[Opening EXERCISE DATA section]
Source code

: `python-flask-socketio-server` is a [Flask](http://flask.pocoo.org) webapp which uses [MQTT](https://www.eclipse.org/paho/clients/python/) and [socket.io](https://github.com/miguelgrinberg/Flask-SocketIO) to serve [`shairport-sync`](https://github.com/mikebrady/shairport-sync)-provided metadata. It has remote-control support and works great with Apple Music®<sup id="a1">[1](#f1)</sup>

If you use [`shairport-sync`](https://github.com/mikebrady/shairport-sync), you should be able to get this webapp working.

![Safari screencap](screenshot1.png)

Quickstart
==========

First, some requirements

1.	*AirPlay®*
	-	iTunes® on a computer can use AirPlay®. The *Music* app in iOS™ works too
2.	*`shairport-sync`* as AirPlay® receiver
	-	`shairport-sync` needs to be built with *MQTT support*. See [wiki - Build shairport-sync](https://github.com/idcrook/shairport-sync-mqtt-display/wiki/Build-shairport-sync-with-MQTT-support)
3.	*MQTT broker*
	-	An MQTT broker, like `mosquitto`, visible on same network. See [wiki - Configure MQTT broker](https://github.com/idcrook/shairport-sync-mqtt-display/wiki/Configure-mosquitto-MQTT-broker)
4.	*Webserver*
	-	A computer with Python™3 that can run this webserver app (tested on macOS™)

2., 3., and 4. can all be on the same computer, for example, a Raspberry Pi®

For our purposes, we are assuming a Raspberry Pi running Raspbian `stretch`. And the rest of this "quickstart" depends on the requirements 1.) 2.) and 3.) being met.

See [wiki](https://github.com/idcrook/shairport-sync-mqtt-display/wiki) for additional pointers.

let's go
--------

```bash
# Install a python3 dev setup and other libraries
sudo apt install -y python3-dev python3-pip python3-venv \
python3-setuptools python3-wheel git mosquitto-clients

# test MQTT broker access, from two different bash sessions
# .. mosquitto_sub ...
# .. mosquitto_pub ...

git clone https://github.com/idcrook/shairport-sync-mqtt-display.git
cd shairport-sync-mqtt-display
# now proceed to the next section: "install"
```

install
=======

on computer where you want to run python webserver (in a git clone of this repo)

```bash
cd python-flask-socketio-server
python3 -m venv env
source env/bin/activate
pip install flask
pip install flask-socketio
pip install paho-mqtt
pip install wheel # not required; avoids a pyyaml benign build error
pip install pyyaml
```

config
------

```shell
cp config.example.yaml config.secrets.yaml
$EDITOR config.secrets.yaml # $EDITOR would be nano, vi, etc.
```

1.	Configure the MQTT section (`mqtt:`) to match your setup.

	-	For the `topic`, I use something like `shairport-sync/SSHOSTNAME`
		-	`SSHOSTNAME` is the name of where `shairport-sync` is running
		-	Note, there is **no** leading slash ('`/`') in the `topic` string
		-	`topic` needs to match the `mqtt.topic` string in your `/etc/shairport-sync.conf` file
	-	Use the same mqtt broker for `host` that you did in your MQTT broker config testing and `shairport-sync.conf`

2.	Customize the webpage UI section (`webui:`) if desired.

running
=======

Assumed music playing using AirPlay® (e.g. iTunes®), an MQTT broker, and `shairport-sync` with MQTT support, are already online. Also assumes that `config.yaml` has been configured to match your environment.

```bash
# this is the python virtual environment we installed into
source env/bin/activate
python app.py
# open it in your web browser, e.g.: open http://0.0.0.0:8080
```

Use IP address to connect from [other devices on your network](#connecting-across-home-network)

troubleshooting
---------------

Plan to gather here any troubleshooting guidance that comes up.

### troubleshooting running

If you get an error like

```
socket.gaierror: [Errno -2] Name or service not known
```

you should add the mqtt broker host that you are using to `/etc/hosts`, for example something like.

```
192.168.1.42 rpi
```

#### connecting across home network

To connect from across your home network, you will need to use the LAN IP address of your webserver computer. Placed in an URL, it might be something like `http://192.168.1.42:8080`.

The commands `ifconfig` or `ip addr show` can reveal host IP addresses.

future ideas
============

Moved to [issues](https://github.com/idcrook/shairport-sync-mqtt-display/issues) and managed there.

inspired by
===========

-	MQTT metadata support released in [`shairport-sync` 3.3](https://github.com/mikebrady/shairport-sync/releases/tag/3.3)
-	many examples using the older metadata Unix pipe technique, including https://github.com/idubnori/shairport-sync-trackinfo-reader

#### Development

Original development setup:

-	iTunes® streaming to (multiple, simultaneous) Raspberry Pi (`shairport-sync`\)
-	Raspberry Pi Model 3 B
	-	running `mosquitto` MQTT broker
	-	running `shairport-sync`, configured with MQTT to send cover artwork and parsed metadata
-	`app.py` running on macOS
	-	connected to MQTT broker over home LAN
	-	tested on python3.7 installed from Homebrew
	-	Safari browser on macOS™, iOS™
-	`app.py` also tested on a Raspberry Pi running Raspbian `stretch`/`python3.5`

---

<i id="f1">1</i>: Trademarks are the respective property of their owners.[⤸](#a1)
[Closing EXERCISE DATA section]
▶ WHAT THE TASK REQUIRES:
Retype all of the data exactly. Leave nothing out.

▶ RESPONSE:
Source code

: `python-flask-socketio-server` is a [Flask](http://flask.pocoo.org) webapp which uses [MQTT](https://www.eclipse.org/paho/clients/python/) and [socket.io](https://github.com/miguelgrinberg/Flask-SocketIO) to serve [`shairport-sync`](https://github.com/mikebrady/shairport-sync)-provided metadata. It has remote-control support and works great with Apple Music®<sup id="a1">[1](#f1)</sup>

If you use [`shairport-sync`](https://github.com/mikebrady/shairport-sync), you should be able to get this webapp working.

![Safari screencap](screenshot1.png)

Quickstart
==========

First, some requirements

1.	*AirPlay®*
	-	iTunes® on a computer can use AirPlay®. The *Music* app in iOS™ works too
2.	*`shairport-sync`* as AirPlay® receiver
	-	`shairport-sync` needs to be built with *MQTT support*. See [wiki - Build shairport-sync](https://github.com/idcrook/shairport-sync-mqtt-display/wiki/Build-shairport-sync-with-MQTT-support)
3.	*MQTT broker*
	-	An MQTT broker, like `mosquitto`, visible on same network. See [wiki - Configure MQTT broker](https://github.com/idcrook/shairport-sync-mqtt-display/wiki/Configure-mosquitto-MQTT-broker)
4.	*Webserver*
	-	A computer with Python™3 that can run this webserver app (tested on macOS™)

2., 3., and 4. can all be on the same computer, for example, a Raspberry Pi®

For our purposes, we are assuming a Raspberry Pi running Raspbian `stretch`. And the rest of this "quickstart" depends on the requirements 1.) 2.) and 3.) being met.

See [wiki](https://github.com/idcrook/shairport-sync-mqtt-display/wiki) for additional pointers.

let's go
--------

```bash
# Install a python3 dev setup and other libraries
sudo apt install -y python3-dev python3-pip python3-venv \
python3-setuptools python3-wheel git mosquitto-clients

# test MQTT broker access, from two different bash sessions
# .. mosquitto_sub ...
# .. mosquitto_pub ...

git clone https://github.com/idcrook/shairport-sync-mqtt-display.git
cd shairport-sync-mqtt-display
# now proceed to the next section: "install"
```

install
=======

on computer where you want to run python webserver (in a git clone of this repo)

```bash
cd python-flask-socketio-server
python3 -m venv env
source env/bin/activate
pip install flask
pip install flask-socketio
pip install paho-mqtt
pip install wheel # not required; avoids a pyyaml benign build error
pip install pyyaml
```

config
------

```shell
cp config.example.yaml config.secrets.yaml
$EDITOR config.secrets.yaml # $EDITOR would be nano, vi, etc.
```

1.	Configure the MQTT section (`mqtt:`) to match your setup.

	-	For the `topic`, I use something like `shairport-sync/SSHOSTNAME`
		-	`SSHOSTNAME` is the name of where `shairport-sync` is running
		-	Note, there is **no** leading slash ('`/`') in the `topic` string
		-	`topic` needs to match the `mqtt.topic` string in your `/etc/shairport-sync.conf` file
	-	Use the same mqtt broker for `host` that you did in your MQTT broker config testing and `shairport-sync.conf`

2.	Customize the webpage UI section (`webui:`) if desired.

running
=======

Assumed music playing using AirPlay® (e.g. iTunes®), an MQTT broker, and `shairport-sync` with MQTT support, are already online. Also assumes that `config.yaml` has been configured to match your environment.

```bash
# this is the python virtual environment we installed into
source env/bin/activate
python app.py
# open it in your web browser, e.g.: open http://0.0.0.0:8080
```

Use IP address to connect from [other devices on your network](#connecting-across-home-network)

troubleshooting
---------------

Plan to gather here any troubleshooting guidance that comes up.

### troubleshooting running

If you get an error like

```
socket.gaierror: [Errno -2] Name or service not known
```

you should add the mqtt broker host that you are using to `/etc/hosts`, for example something like.

```
192.168.1.42 rpi
```

#### connecting across home network

To connect from across your home network, you will need to use the LAN IP address of your webserver computer. Placed in an URL, it might be something like `http://192.168.1.42:8080`.

The commands `ifconfig` or `ip addr show` can reveal host IP addresses.

future ideas
============

Moved to [issues](https://github.com/idcrook/shairport-sync-mqtt-display/issues) and managed there.

inspired by
===========

-	MQTT metadata support released in [`shairport-sync` 3.3](https://github.com/mikebrady/shairport-sync/releases/tag/3.3)
-	many examples using the older metadata Unix pipe technique, including https://github.com/idubnori/shairport-sync-trackinfo-reader

#### Development

Original development setup:

-	iTunes® streaming to (multiple, simultaneous) Raspberry Pi (`shairport-sync`\)
-	Raspberry Pi Model 3 B
	-	running `mosquitto` MQTT broker
	-	running `shairport-sync`, configured with MQTT to send cover artwork and parsed metadata
-	`app.py` running on macOS
	-	connected to MQTT broker over home LAN
	-	tested on python3.7 installed from Homebrew
	-	Safari browser on macOS™, iOS™
-	`app.py` also tested on a Raspberry Pi running Raspbian `stretch`/`python3.5`

---

<i id="f1">1</i>: Trademarks are the respective property of their owners.[⤸](#a1)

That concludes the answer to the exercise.